## [Your goal]
Copy the records below word for word. Stop after the line that contains "## Things to do before our next class".

Items listed in a dataset:
------------------------

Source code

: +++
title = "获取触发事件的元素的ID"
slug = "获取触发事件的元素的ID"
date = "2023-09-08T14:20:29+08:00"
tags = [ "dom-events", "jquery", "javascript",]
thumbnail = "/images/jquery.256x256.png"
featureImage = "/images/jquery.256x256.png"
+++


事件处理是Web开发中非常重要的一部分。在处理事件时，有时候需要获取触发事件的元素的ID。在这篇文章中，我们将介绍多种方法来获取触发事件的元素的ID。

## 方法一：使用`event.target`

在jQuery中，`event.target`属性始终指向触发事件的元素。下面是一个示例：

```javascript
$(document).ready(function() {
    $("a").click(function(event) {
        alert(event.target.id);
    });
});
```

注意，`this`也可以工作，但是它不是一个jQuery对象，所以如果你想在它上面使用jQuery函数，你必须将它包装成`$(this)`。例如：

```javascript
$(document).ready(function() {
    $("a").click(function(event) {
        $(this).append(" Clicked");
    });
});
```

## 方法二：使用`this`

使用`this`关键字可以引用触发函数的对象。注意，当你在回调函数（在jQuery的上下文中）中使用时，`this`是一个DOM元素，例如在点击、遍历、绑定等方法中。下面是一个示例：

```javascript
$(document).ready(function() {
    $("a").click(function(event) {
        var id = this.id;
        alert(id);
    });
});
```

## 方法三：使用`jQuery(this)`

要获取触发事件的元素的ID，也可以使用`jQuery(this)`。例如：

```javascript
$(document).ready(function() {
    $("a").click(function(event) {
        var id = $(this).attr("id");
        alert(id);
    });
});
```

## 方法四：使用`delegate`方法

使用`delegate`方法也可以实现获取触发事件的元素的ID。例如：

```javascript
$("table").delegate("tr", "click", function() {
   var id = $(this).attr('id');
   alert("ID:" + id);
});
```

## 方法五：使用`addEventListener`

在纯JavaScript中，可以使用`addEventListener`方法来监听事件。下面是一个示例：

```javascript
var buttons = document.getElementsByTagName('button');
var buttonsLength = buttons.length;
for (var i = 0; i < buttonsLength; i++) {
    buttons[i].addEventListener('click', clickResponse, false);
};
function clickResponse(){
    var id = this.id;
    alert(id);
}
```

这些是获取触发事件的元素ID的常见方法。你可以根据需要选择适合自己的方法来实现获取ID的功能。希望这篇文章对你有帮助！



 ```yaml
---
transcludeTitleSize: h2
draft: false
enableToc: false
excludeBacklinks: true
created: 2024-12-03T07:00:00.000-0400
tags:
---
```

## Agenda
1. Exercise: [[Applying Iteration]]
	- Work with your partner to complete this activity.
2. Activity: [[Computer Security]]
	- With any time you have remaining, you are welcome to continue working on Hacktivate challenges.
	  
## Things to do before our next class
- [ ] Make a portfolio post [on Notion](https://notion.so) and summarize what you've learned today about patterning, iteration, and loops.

------------------------

## [Written answer]
Source code

: +++
title = "获取触发事件的元素的ID"
slug = "获取触发事件的元素的ID"
date = "2023-09-08T14:20:29+08:00"
tags = [ "dom-events", "jquery", "javascript",]
thumbnail = "/images/jquery.256x256.png"
featureImage = "/images/jquery.256x256.png"
+++


事件处理是Web开发中非常重要的一部分。在处理事件时，有时候需要获取触发事件的元素的ID。在这篇文章中，我们将介绍多种方法来获取触发事件的元素的ID。

## 方法一：使用`event.target`

在jQuery中，`event.target`属性始终指向触发事件的元素。下面是一个示例：

```javascript
$(document).ready(function() {
    $("a").click(function(event) {
        alert(event.target.id);
    });
});
```

注意，`this`也可以工作，但是它不是一个jQuery对象，所以如果你想在它上面使用jQuery函数，你必须将它包装成`$(this)`。例如：

```javascript
$(document).ready(function() {
    $("a").click(function(event) {
        $(this).append(" Clicked");
    });
});
```

## 方法二：使用`this`

使用`this`关键字可以引用触发函数的对象。注意，当你在回调函数（在jQuery的上下文中）中使用时，`this`是一个DOM元素，例如在点击、遍历、绑定等方法中。下面是一个示例：

```javascript
$(document).ready(function() {
    $("a").click(function(event) {
        var id = this.id;
        alert(id);
    });
});
```

## 方法三：使用`jQuery(this)`

要获取触发事件的元素的ID，也可以使用`jQuery(this)`。例如：

```javascript
$(document).ready(function() {
    $("a").click(function(event) {
        var id = $(this).attr("id");
        alert(id);
    });
});
```

## 方法四：使用`delegate`方法

使用`delegate`方法也可以实现获取触发事件的元素的ID。例如：

```javascript
$("table").delegate("tr", "click", function() {
   var id = $(this).attr('id');
   alert("ID:" + id);
});
```

## 方法五：使用`addEventListener`

在纯JavaScript中，可以使用`addEventListener`方法来监听事件。下面是一个示例：

```javascript
var buttons = document.getElementsByTagName('button');
var buttonsLength = buttons.length;
for (var i = 0; i < buttonsLength; i++) {
    buttons[i].addEventListener('click', clickResponse, false);
};
function clickResponse(){
    var id = this.id;
    alert(id);
}
```

这些是获取触发事件的元素ID的常见方法。你可以根据需要选择适合自己的方法来实现获取ID的功能。希望这篇文章对你有帮助！



 ```yaml
---
transcludeTitleSize: h2
draft: false
enableToc: false
excludeBacklinks: true
created: 2024-12-03T07:00:00.000-0400
tags:
---
```

## Agenda
1. Exercise: [[Applying Iteration]]
	- Work with your partner to complete this activity.
2. Activity: [[Computer Security]]
	- With any time you have remaining, you are welcome to continue working on Hacktivate challenges.
	  
## Things to do before our next class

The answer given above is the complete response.